Kraków is one of the oldest cities in Poland. The first mention of the city dates back to 966 A.D. From 1320 to 1795, the city, situated on the Vistula at the crossroads of important trade routes, was the official capital of Poland and the place where Polish kings were crowned.

In 1364, a university was founded in Kraków, which has since 1817 been known as the Jagiellonian University – the oldest institution of higher education in Poland and one of the oldest in Europe. The University has not only educated generations of scientists, writers, members of the clergy and politicians, but also contributed to the creation of other institutions of higher education in Kraków – the Academy of Agriculture and the Academy of Physical Education can both trace their origins to the JU.

Kraków was one of the few Polish cities not to suffer damage during World War II, meaning that it is still possible to admire historic monuments from various periods here today. The historic centre of Kraków was entered onto the UNESCO World Heritage List in 1978. In addition to the Main Square, the streets of the Old Town and the Planty gardens, the area of Kazimierz, with the Jewish district situated in its north-eastern part, is also worthy of special attention.

Kraków has been and continues to be one on the leading the centres of Polish academic, cultural and artistic life. In 2000, the city was chosen to be the European Capital of Culture. Festivals and concerts are held throughout the year, alongside the activities of the Kraków Philharmonic, the Kraków Opera, and numerous theatres and cinemas. 

Kraków has many interesting museums. The main hall of the National Museum Kraków presents a range of exhibitions, including exhibitions of Polish 20th century art and temporary exhibitions. In the Czartoryski Museum, it is possible to view Leonardo da Vinci's "Lady with an Ermine" and Rembrandt's "Landscape with the Good Samaritan”. Beneath the Sukiennice cloth hall, it is possible to visit the Main Square Underground (Podziemia Rynku) – an extraordinarily evocative exhibition which brings one thousand years of Kraków history to life based on multimedia installations, preserved remnants of walls, as well as everyday objects found during excavations under the Main Square. On the Wawel Hill, it is possible to visit the Wawel Royal Castle, with its State Rooms, Treasury and Armoury, as well as the Wawel Cathedral and its tower with the Sigismund Bell. Another important place on the map of Kazimierz is Oskar Schindler's Factory, which has been transformed into a museum about the experiences of inhabitants of Kraków, both Polish and Jewish, during World War Two.

Kraków has a wealth of restaurants, cafés and clubs. The city has a well-developed public transport network, and there is also a bicycle rental service. Due to the paid parking zones and the difficulty of finding parking spaces, the best way to get around the centre of Kraków is on foot. 

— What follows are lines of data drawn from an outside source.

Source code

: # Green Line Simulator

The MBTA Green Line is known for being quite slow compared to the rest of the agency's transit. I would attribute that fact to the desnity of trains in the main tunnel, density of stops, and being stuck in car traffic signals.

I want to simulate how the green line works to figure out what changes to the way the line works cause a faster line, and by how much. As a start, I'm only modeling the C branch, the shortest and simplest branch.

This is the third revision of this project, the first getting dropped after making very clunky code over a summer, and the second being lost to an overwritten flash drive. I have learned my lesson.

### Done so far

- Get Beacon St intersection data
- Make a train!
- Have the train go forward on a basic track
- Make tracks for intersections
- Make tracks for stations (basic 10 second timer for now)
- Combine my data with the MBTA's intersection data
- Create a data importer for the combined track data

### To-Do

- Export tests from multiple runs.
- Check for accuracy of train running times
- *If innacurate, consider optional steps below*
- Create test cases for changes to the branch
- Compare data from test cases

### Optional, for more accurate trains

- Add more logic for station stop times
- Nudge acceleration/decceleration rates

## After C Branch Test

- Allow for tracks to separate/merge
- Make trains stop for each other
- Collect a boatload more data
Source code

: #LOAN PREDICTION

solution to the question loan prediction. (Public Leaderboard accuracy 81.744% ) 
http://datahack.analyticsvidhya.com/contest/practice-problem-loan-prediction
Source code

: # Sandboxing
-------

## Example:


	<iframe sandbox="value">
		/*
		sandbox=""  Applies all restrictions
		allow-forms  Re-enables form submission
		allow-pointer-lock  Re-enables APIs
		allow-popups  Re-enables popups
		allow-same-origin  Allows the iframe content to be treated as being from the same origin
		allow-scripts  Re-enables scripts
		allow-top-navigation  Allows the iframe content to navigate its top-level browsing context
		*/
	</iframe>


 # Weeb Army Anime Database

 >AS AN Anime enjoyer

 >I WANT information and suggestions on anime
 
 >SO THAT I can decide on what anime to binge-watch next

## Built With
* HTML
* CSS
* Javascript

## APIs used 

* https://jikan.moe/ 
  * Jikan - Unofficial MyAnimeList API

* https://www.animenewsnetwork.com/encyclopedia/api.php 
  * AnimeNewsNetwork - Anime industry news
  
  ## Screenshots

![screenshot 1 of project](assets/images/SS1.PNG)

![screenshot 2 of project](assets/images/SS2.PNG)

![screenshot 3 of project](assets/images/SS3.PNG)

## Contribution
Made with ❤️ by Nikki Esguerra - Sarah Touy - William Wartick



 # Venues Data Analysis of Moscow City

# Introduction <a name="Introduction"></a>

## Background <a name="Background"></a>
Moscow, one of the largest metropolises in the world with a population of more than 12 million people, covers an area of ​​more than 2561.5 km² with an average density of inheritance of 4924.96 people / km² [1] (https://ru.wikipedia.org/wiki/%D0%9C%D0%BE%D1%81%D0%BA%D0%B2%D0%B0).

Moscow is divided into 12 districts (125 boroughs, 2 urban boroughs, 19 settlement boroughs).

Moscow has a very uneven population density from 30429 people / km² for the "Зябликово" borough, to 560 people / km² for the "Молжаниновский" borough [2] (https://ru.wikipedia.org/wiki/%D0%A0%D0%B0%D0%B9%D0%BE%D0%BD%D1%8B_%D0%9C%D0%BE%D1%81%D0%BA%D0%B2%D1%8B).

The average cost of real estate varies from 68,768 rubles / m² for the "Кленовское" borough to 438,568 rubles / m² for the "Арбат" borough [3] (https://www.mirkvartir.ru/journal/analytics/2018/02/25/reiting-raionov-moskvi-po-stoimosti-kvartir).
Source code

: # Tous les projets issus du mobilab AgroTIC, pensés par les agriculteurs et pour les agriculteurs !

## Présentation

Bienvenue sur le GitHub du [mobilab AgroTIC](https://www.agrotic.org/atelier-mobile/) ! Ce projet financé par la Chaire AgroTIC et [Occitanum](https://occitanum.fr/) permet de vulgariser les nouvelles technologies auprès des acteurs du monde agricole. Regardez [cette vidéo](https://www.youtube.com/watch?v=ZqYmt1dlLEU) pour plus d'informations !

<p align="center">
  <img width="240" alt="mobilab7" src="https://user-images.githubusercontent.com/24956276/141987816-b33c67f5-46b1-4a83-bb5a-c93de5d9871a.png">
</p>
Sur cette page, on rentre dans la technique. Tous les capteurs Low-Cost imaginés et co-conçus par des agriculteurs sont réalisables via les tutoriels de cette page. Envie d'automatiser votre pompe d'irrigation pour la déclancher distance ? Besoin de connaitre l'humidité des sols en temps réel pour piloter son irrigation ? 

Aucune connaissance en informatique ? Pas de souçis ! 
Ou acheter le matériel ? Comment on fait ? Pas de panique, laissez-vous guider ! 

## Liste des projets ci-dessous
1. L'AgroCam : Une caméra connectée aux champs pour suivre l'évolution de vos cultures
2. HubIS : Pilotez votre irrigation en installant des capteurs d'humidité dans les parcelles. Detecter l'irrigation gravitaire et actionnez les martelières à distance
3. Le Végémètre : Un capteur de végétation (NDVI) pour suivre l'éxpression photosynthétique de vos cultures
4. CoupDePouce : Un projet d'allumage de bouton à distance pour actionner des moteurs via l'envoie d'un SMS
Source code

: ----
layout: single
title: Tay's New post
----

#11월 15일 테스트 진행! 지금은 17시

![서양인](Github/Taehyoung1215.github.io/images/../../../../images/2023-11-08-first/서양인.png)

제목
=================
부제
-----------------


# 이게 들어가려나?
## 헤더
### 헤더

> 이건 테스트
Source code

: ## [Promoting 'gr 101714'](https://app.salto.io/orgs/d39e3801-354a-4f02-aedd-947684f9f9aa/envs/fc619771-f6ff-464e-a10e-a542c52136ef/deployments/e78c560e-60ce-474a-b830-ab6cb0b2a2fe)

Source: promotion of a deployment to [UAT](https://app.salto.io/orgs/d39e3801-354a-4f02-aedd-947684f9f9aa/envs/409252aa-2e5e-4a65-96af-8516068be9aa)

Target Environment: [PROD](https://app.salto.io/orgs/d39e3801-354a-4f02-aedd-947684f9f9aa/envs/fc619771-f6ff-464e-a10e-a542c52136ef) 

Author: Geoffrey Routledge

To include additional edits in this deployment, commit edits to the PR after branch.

The railway and bus station are located within walking distance of the Main Square. From Kraków-Balice Airport, it is possible to travel to the city centre by bus (Nos. 208 and 252 – for timetables see here). The best way to make the journey is however to take the train operated by Koleje Małopolskie which runs twice an hour on average on the Kraków Airport – Kraków Main Station route (journey time 19 minutes, cost 12 PLN). Taxis are also available as an alternative to public transport.